● **Work item**: Go through the records and write each one out again exactly.
*** Begin section ***
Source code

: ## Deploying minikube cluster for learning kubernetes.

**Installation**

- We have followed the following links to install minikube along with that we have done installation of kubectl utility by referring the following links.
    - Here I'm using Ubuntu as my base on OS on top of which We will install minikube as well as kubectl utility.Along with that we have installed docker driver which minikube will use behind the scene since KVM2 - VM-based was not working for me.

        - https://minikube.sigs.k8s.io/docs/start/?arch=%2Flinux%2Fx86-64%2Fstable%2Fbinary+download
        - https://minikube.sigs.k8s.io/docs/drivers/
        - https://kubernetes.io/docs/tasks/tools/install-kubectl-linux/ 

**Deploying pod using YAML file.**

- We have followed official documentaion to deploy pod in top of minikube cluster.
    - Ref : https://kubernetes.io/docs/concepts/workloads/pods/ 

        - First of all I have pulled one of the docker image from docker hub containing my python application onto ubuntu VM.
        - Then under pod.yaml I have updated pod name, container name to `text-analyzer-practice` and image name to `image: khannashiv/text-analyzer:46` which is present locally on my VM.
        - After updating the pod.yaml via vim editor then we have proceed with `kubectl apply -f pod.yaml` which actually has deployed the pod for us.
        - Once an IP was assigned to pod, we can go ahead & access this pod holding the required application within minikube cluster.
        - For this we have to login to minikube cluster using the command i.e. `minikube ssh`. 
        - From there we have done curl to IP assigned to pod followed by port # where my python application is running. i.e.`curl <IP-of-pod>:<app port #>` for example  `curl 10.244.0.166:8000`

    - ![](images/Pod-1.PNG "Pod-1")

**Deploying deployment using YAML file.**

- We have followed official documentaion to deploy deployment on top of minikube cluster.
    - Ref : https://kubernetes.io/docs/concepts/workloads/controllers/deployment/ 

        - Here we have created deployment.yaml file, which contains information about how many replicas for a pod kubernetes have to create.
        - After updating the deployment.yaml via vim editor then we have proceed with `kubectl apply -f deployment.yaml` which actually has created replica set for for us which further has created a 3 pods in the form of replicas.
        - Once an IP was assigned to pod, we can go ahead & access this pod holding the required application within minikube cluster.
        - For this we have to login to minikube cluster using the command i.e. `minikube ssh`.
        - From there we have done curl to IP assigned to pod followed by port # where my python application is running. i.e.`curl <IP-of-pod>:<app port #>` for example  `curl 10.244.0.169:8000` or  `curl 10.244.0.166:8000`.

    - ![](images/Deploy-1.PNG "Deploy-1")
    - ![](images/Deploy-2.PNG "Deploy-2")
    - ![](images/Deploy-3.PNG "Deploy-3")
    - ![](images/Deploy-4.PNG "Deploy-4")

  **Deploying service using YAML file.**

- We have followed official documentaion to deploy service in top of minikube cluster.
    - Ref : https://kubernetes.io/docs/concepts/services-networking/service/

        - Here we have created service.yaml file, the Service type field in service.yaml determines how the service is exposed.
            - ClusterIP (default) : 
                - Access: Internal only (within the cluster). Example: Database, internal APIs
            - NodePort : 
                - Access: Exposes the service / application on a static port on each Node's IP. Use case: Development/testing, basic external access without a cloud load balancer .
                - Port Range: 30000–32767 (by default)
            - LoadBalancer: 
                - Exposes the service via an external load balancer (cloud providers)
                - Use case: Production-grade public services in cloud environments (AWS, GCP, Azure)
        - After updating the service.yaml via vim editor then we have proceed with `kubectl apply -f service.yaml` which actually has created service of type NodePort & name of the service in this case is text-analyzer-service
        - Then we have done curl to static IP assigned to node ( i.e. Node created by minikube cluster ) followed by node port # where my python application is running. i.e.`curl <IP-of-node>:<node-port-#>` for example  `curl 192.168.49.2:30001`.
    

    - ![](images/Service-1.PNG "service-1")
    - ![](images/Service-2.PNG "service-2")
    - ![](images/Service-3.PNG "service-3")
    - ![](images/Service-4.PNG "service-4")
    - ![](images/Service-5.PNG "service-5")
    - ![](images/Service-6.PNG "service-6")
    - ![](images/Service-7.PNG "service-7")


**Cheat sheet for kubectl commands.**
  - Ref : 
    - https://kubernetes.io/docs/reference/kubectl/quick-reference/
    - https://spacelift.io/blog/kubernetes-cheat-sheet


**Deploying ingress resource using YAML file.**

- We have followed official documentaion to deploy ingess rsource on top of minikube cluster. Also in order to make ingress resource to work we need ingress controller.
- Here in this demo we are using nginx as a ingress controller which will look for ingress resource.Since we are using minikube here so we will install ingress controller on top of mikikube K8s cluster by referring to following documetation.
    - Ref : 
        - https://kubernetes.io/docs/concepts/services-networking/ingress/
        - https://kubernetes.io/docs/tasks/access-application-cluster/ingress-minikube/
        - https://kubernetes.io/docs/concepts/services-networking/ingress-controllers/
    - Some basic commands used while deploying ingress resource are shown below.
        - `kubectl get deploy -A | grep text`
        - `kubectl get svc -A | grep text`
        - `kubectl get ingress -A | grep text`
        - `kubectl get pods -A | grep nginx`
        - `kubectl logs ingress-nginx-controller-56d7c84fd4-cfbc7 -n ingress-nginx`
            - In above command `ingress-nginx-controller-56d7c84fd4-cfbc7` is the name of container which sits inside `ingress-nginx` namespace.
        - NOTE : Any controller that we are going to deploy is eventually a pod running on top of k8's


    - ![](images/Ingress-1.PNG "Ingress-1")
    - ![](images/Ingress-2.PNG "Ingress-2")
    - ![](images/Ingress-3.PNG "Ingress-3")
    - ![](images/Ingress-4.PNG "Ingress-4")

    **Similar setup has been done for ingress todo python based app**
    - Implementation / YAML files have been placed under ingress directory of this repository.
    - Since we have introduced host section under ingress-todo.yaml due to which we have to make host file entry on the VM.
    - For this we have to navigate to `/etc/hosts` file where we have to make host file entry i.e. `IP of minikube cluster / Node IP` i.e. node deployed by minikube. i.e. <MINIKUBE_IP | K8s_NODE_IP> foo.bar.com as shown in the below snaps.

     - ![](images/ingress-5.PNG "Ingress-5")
*** End section ***
● **Response to this task**:
Source code

: ## Deploying minikube cluster for learning kubernetes.

**Installation**

- We have followed the following links to install minikube along with that we have done installation of kubectl utility by referring the following links.
    - Here I'm using Ubuntu as my base on OS on top of which We will install minikube as well as kubectl utility.Along with that we have installed docker driver which minikube will use behind the scene since KVM2 - VM-based was not working for me.

        - https://minikube.sigs.k8s.io/docs/start/?arch=%2Flinux%2Fx86-64%2Fstable%2Fbinary+download
        - https://minikube.sigs.k8s.io/docs/drivers/
        - https://kubernetes.io/docs/tasks/tools/install-kubectl-linux/ 

**Deploying pod using YAML file.**

- We have followed official documentaion to deploy pod in top of minikube cluster.
    - Ref : https://kubernetes.io/docs/concepts/workloads/pods/ 

        - First of all I have pulled one of the docker image from docker hub containing my python application onto ubuntu VM.
        - Then under pod.yaml I have updated pod name, container name to `text-analyzer-practice` and image name to `image: khannashiv/text-analyzer:46` which is present locally on my VM.
        - After updating the pod.yaml via vim editor then we have proceed with `kubectl apply -f pod.yaml` which actually has deployed the pod for us.
        - Once an IP was assigned to pod, we can go ahead & access this pod holding the required application within minikube cluster.
        - For this we have to login to minikube cluster using the command i.e. `minikube ssh`. 
        - From there we have done curl to IP assigned to pod followed by port # where my python application is running. i.e.`curl <IP-of-pod>:<app port #>` for example  `curl 10.244.0.166:8000`

    - ![](images/Pod-1.PNG "Pod-1")

**Deploying deployment using YAML file.**

- We have followed official documentaion to deploy deployment on top of minikube cluster.
    - Ref : https://kubernetes.io/docs/concepts/workloads/controllers/deployment/ 

        - Here we have created deployment.yaml file, which contains information about how many replicas for a pod kubernetes have to create.
        - After updating the deployment.yaml via vim editor then we have proceed with `kubectl apply -f deployment.yaml` which actually has created replica set for for us which further has created a 3 pods in the form of replicas.
        - Once an IP was assigned to pod, we can go ahead & access this pod holding the required application within minikube cluster.
        - For this we have to login to minikube cluster using the command i.e. `minikube ssh`.
        - From there we have done curl to IP assigned to pod followed by port # where my python application is running. i.e.`curl <IP-of-pod>:<app port #>` for example  `curl 10.244.0.169:8000` or  `curl 10.244.0.166:8000`.

    - ![](images/Deploy-1.PNG "Deploy-1")
    - ![](images/Deploy-2.PNG "Deploy-2")
    - ![](images/Deploy-3.PNG "Deploy-3")
    - ![](images/Deploy-4.PNG "Deploy-4")

  **Deploying service using YAML file.**

- We have followed official documentaion to deploy service in top of minikube cluster.
    - Ref : https://kubernetes.io/docs/concepts/services-networking/service/

        - Here we have created service.yaml file, the Service type field in service.yaml determines how the service is exposed.
            - ClusterIP (default) : 
                - Access: Internal only (within the cluster). Example: Database, internal APIs
            - NodePort : 
                - Access: Exposes the service / application on a static port on each Node's IP. Use case: Development/testing, basic external access without a cloud load balancer .
                - Port Range: 30000–32767 (by default)
            - LoadBalancer: 
                - Exposes the service via an external load balancer (cloud providers)
                - Use case: Production-grade public services in cloud environments (AWS, GCP, Azure)
        - After updating the service.yaml via vim editor then we have proceed with `kubectl apply -f service.yaml` which actually has created service of type NodePort & name of the service in this case is text-analyzer-service
        - Then we have done curl to static IP assigned to node ( i.e. Node created by minikube cluster ) followed by node port # where my python application is running. i.e.`curl <IP-of-node>:<node-port-#>` for example  `curl 192.168.49.2:30001`.
    

    - ![](images/Service-1.PNG "service-1")
    - ![](images/Service-2.PNG "service-2")
    - ![](images/Service-3.PNG "service-3")
    - ![](images/Service-4.PNG "service-4")
    - ![](images/Service-5.PNG "service-5")
    - ![](images/Service-6.PNG "service-6")
    - ![](images/Service-7.PNG "service-7")


**Cheat sheet for kubectl commands.**
  - Ref : 
    - https://kubernetes.io/docs/reference/kubectl/quick-reference/
    - https://spacelift.io/blog/kubernetes-cheat-sheet


**Deploying ingress resource using YAML file.**

- We have followed official documentaion to deploy ingess rsource on top of minikube cluster. Also in order to make ingress resource to work we need ingress controller.
- Here in this demo we are using nginx as a ingress controller which will look for ingress resource.Since we are using minikube here so we will install ingress controller on top of mikikube K8s cluster by referring to following documetation.
    - Ref : 
        - https://kubernetes.io/docs/concepts/services-networking/ingress/
        - https://kubernetes.io/docs/tasks/access-application-cluster/ingress-minikube/
        - https://kubernetes.io/docs/concepts/services-networking/ingress-controllers/
    - Some basic commands used while deploying ingress resource are shown below.
        - `kubectl get deploy -A | grep text`
        - `kubectl get svc -A | grep text`
        - `kubectl get ingress -A | grep text`
        - `kubectl get pods -A | grep nginx`
        - `kubectl logs ingress-nginx-controller-56d7c84fd4-cfbc7 -n ingress-nginx`
            - In above command `ingress-nginx-controller-56d7c84fd4-cfbc7` is the name of container which sits inside `ingress-nginx` namespace.
        - NOTE : Any controller that we are going to deploy is eventually a pod running on top of k8's


    - ![](images/Ingress-1.PNG "Ingress-1")
    - ![](images/Ingress-2.PNG "Ingress-2")
    - ![](images/Ingress-3.PNG "Ingress-3")
    - ![](images/Ingress-4.PNG "Ingress-4")

    **Similar setup has been done for ingress todo python based app**
    - Implementation / YAML files have been placed under ingress directory of this repository.
    - Since we have introduced host section under ingress-todo.yaml due to which we have to make host file entry on the VM.
    - For this we have to navigate to `/etc/hosts` file where we have to make host file entry i.e. `IP of minikube cluster / Node IP` i.e. node deployed by minikube. i.e. <MINIKUBE_IP | K8s_NODE_IP> foo.bar.com as shown in the below snaps.

     - ![](images/ingress-5.PNG "Ingress-5")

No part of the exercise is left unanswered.